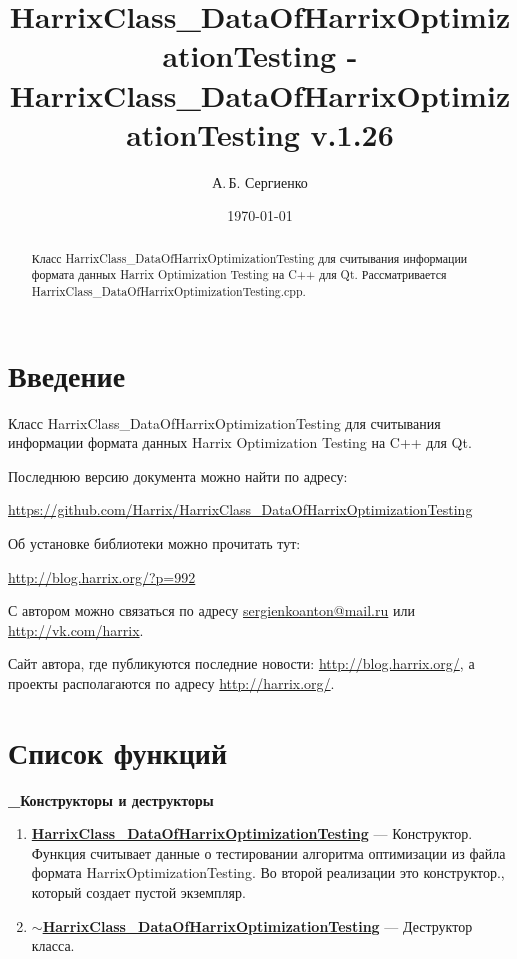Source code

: \documentclass[a4paper,12pt]{article}
\title{Har\-rix\-Class\_Da\-ta\-Of\-Har\-rix\-Op\-ti\-mi\-za\-ti\-on\-Test\-ing - Har\-rix\-Class\_Da\-ta\-Of\-Har\-rix\-Op\-ti\-mi\-za\-ti\-on\-Test\-ing v.1.26}
\author{А.\,Б. Сергиенко}
\date{\today}
\begin{document}


\maketitle

\begin{abstract}
Класс HarrixClass\_DataOfHarrixOptimizationTesting для считывания информации формата данных Harrix Optimization Testing на C++ для Qt. Рассматривается HarrixClass\_DataOfHarrixOptimizationTesting.cpp.
\end{abstract}

\tableofcontents

\newpage

\section{Введение}

Класс HarrixClass\_DataOfHarrixOptimizationTesting для считывания информации формата данных Harrix Optimization Testing на C++ для Qt.

Последнюю версию документа можно найти по адресу:

\href{https://github.com/Harrix/HarrixClass\_DataOfHarrixOptimizationTesting}{https://github.com/Harrix/HarrixClass\_DataOfHarrixOptimizationTesting}

Об установке библиотеки можно прочитать тут:

\href{http://blog.harrix.org/?p=992}{http://blog.harrix.org/?p=992}

С автором можно связаться по адресу \href{mailto:sergienkoanton@mail.ru}{sergienkoanton@mail.ru} или  \href{http://vk.com/harrix}{http://vk.com/harrix}.

Сайт автора, где публикуются последние новости: \href{http://blog.harrix.org/}{http://blog.harrix.org/}, а проекты располагаются по адресу \href{http://harrix.org/}{http://harrix.org/}.

\newpage
\section{Список функций}\label{section_listfunctions}
\textbf{\_Конструкторы и деструкторы}
\begin{enumerate}

\item \textbf{\hyperref[HarrixClass_DataOfHarrixOptimizationTesting]{HarrixClass\_DataOfHarrixOptimizationTesting}} --- Конструктор. Функция считывает данные о тестировании алгоритма оптимизации из файла формата HarrixOptimizationTesting. Во второй реализации это конструктор., который создает пустой экземпляр.

\item \textbf{\hyperref[tildaHarrixClass_DataOfHarrixOptimizationTesting]{$\sim$HarrixClass\_DataOfHarrixOptimizationTesting}} --- Деструктор класса.

\end{enumerate}
\end{document}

+-------+

_Directions_. List all lines in the material containing the string "blog".

_Solution below_.
\href{http://blog.harrix.org/?p=992}{http://blog.harrix.org/?p=992}
Сайт автора, где публикуются последние новости: \href{http://blog.harrix.org/}{http://blog.harrix.org/}, а проекты располагаются по адресу \href{http://harrix.org/}{http://harrix.org/}.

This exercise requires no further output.